- _What is expected_: Could you return all of the entries word for word, minus any pictures?
======== Task inputs ========
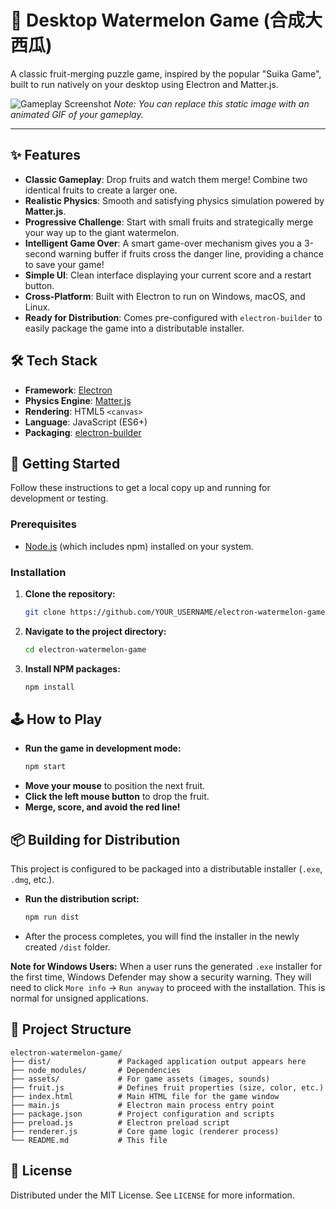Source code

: # 🍉 Desktop Watermelon Game (合成大西瓜)

A classic fruit-merging puzzle game, inspired by the popular "Suika Game", built to run natively on your desktop using Electron and Matter.js.

![Gameplay Screenshot](https://i.imgur.com/rO2Y4g8.png) 
*Note: You can replace this static image with an animated GIF of your gameplay.*

---

## ✨ Features

- **Classic Gameplay**: Drop fruits and watch them merge! Combine two identical fruits to create a larger one.
- **Realistic Physics**: Smooth and satisfying physics simulation powered by **Matter.js**.
- **Progressive Challenge**: Start with small fruits and strategically merge your way up to the giant watermelon.
- **Intelligent Game Over**: A smart game-over mechanism gives you a 3-second warning buffer if fruits cross the danger line, providing a chance to save your game!
- **Simple UI**: Clean interface displaying your current score and a restart button.
- **Cross-Platform**: Built with Electron to run on Windows, macOS, and Linux.
- **Ready for Distribution**: Comes pre-configured with `electron-builder` to easily package the game into a distributable installer.

## 🛠️ Tech Stack

- **Framework**: [Electron](https://www.electronjs.org/)
- **Physics Engine**: [Matter.js](https://brm.io/matter-js/)
- **Rendering**: HTML5 `<canvas>`
- **Language**: JavaScript (ES6+)
- **Packaging**: [electron-builder](https://www.electron.build/)

## 🚀 Getting Started

Follow these instructions to get a local copy up and running for development or testing.

### Prerequisites

- [Node.js](https://nodejs.org/) (which includes npm) installed on your system.

### Installation

1. **Clone the repository:**
   ```sh
   git clone https://github.com/YOUR_USERNAME/electron-watermelon-game.git
   ```

2. **Navigate to the project directory:**
   ```sh
   cd electron-watermelon-game
   ```

3. **Install NPM packages:**
   ```sh
   npm install
   ```

## 🕹️ How to Play

- **Run the game in development mode:**
  ```sh
  npm start
  ```
- **Move your mouse** to position the next fruit.
- **Click the left mouse button** to drop the fruit.
- **Merge, score, and avoid the red line!**

## 📦 Building for Distribution

This project is configured to be packaged into a distributable installer (`.exe`, `.dmg`, etc.).

- **Run the distribution script:**
  ```sh
  npm run dist
  ```
- After the process completes, you will find the installer in the newly created `/dist` folder.

**Note for Windows Users:** When a user runs the generated `.exe` installer for the first time, Windows Defender may show a security warning. They will need to click `More info` -> `Run anyway` to proceed with the installation. This is normal for unsigned applications.

## 📁 Project Structure

```
electron-watermelon-game/
├── dist/               # Packaged application output appears here
├── node_modules/       # Dependencies
├── assets/             # For game assets (images, sounds)
├── fruit.js            # Defines fruit properties (size, color, etc.)
├── index.html          # Main HTML file for the game window
├── main.js             # Electron main process entry point
├── package.json        # Project configuration and scripts
├── preload.js          # Electron preload script
├── renderer.js         # Core game logic (renderer process)
└── README.md           # This file
```

## 📄 License

Distributed under the MIT License. See `LICENSE` for more information.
========
- _Expected answer_:
Source code

: # 🍉 Desktop Watermelon Game (合成大西瓜)

A classic fruit-merging puzzle game, inspired by the popular "Suika Game", built to run natively on your desktop using Electron and Matter.js.

![Gameplay Screenshot](https://i.imgur.com/rO2Y4g8.png) 
*Note: You can replace this static image with an animated GIF of your gameplay.*

---

## ✨ Features

- **Classic Gameplay**: Drop fruits and watch them merge! Combine two identical fruits to create a larger one.
- **Realistic Physics**: Smooth and satisfying physics simulation powered by **Matter.js**.
- **Progressive Challenge**: Start with small fruits and strategically merge your way up to the giant watermelon.
- **Intelligent Game Over**: A smart game-over mechanism gives you a 3-second warning buffer if fruits cross the danger line, providing a chance to save your game!
- **Simple UI**: Clean interface displaying your current score and a restart button.
- **Cross-Platform**: Built with Electron to run on Windows, macOS, and Linux.
- **Ready for Distribution**: Comes pre-configured with `electron-builder` to easily package the game into a distributable installer.

## 🛠️ Tech Stack

- **Framework**: [Electron](https://www.electronjs.org/)
- **Physics Engine**: [Matter.js](https://brm.io/matter-js/)
- **Rendering**: HTML5 `<canvas>`
- **Language**: JavaScript (ES6+)
- **Packaging**: [electron-builder](https://www.electron.build/)

## 🚀 Getting Started

Follow these instructions to get a local copy up and running for development or testing.

### Prerequisites

- [Node.js](https://nodejs.org/) (which includes npm) installed on your system.

### Installation

1. **Clone the repository:**
   ```sh
   git clone https://github.com/YOUR_USERNAME/electron-watermelon-game.git
   ```

2. **Navigate to the project directory:**
   ```sh
   cd electron-watermelon-game
   ```

3. **Install NPM packages:**
   ```sh
   npm install
   ```

## 🕹️ How to Play

- **Run the game in development mode:**
  ```sh
  npm start
  ```
- **Move your mouse** to position the next fruit.
- **Click the left mouse button** to drop the fruit.
- **Merge, score, and avoid the red line!**

## 📦 Building for Distribution

This project is configured to be packaged into a distributable installer (`.exe`, `.dmg`, etc.).

- **Run the distribution script:**
  ```sh
  npm run dist
  ```
- After the process completes, you will find the installer in the newly created `/dist` folder.

**Note for Windows Users:** When a user runs the generated `.exe` installer for the first time, Windows Defender may show a security warning. They will need to click `More info` -> `Run anyway` to proceed with the installation. This is normal for unsigned applications.

## 📁 Project Structure

```
electron-watermelon-game/
├── dist/               # Packaged application output appears here
├── node_modules/       # Dependencies
├── assets/             # For game assets (images, sounds)
├── fruit.js            # Defines fruit properties (size, color, etc.)
├── index.html          # Main HTML file for the game window
├── main.js             # Electron main process entry point
├── package.json        # Project configuration and scripts
├── preload.js          # Electron preload script
├── renderer.js         # Core game logic (renderer process)
└── README.md           # This file
```

## 📄 License

Distributed under the MIT License. See `LICENSE` for more information.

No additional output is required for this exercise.